- Entre 2019 e 2023, foram registradas treze mil quarenta e cinco mortes de crianças na Inglaterra; 926 casos (7%) ocorreram em filhos de pais que são parentes próximos.
- Crianças com pais consanguíneos estão sobre-representadas nas estatísticas de mortalidade, e os pesquisadores dizem que é necessária ação urgente.
- Quatro em cada cinco recém-falecidos com pais próximos pertenciam a origens asiáticas, com a maioria identificada como paquistanesa; 30% das crianças de origem asiática com falecimento tinham pais próximos.
- Entre crianças com pais próximos, 52% viviam em áreas mais pobres, em comparação com 5% nas áreas menos pobres; poucas crianças de origens negras (5%) ou brancas/mistas (1%) tinham pais próximos.

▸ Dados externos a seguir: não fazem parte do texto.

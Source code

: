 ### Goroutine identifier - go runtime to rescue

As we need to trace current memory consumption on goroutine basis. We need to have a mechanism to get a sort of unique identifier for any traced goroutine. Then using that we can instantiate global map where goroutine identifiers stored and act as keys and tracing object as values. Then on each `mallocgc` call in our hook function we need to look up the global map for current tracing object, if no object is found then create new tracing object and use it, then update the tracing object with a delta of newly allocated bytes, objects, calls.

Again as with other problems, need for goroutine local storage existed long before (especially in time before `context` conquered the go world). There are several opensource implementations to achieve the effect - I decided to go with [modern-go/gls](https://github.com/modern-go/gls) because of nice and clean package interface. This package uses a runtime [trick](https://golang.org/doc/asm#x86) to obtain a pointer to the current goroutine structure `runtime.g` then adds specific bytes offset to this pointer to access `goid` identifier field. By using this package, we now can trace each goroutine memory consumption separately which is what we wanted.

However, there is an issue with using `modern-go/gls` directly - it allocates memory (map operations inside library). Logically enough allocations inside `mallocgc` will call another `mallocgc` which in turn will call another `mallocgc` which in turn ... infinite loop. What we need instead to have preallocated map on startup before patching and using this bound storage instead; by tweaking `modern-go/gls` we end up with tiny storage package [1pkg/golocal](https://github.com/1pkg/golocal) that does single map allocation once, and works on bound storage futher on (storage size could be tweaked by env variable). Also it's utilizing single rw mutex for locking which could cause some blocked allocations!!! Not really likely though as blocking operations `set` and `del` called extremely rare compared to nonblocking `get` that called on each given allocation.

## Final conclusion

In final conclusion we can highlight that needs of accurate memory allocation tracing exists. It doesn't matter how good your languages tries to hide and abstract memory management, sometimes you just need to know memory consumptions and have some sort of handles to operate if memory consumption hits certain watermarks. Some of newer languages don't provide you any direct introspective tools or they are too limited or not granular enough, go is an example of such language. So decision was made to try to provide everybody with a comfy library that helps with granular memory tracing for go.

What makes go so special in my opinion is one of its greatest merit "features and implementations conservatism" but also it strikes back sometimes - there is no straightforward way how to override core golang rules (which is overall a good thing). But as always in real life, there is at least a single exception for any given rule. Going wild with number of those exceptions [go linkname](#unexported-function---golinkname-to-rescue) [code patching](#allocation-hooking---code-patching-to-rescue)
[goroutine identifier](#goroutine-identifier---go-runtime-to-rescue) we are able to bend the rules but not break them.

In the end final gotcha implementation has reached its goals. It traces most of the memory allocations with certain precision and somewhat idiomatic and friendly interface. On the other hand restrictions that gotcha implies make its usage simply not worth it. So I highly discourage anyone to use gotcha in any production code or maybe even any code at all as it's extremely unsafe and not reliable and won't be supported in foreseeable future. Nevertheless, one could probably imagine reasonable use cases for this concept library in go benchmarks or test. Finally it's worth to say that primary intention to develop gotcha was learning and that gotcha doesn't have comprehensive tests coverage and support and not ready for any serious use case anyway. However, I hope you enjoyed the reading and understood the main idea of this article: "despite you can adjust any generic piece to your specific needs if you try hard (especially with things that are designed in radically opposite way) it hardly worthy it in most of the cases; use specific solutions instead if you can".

- Cerca de 27% de todas as mortes infantis no período foram relacionadas a anomalias genéticas ou congênitas; 59% dessas mortes entre filhos de pais próximos tiveram origem genética, e quase 17% foram de filhos com pais consanguíneos.
- O NHS informou que está testando um piloto com enfermeiras treinadas para detectar e prevenir mortes de bebês vulneráveis em áreas com maior prevalência de casamentos entre parentes.
Um estudo divulgado pela National Child Mortality Database (NCMD), ligado à University of Bristol, analisou 13.045 óbitos de crianças na Inglaterra entre 2019 e 2023. Destas, 926, equivalentes a 7%, nasceram de pais parentes próximos.
Os dados mostram que crianças de progenitores consanguíneos estão desproporcionalmente representadas nas mortes, o que indica necessidade de ações urgentes para melhorar resultados nessa faixa. O estudo é apresentado como o primeiro a abordar o tema em nível nacional ao longo de vários anos.
Desigualdades étnicas e socioeconômicas
Entre as crianças cujas mães e pais eram parentes próximos, 79% tinham origem étnica asiática, com a maioria sendo de origem paquistanesa. Quase 30% das mortes de crianças de origem asiática envolveram consanguinidade; apenas 5% entre pretos e 1% entre brancos ou mistas.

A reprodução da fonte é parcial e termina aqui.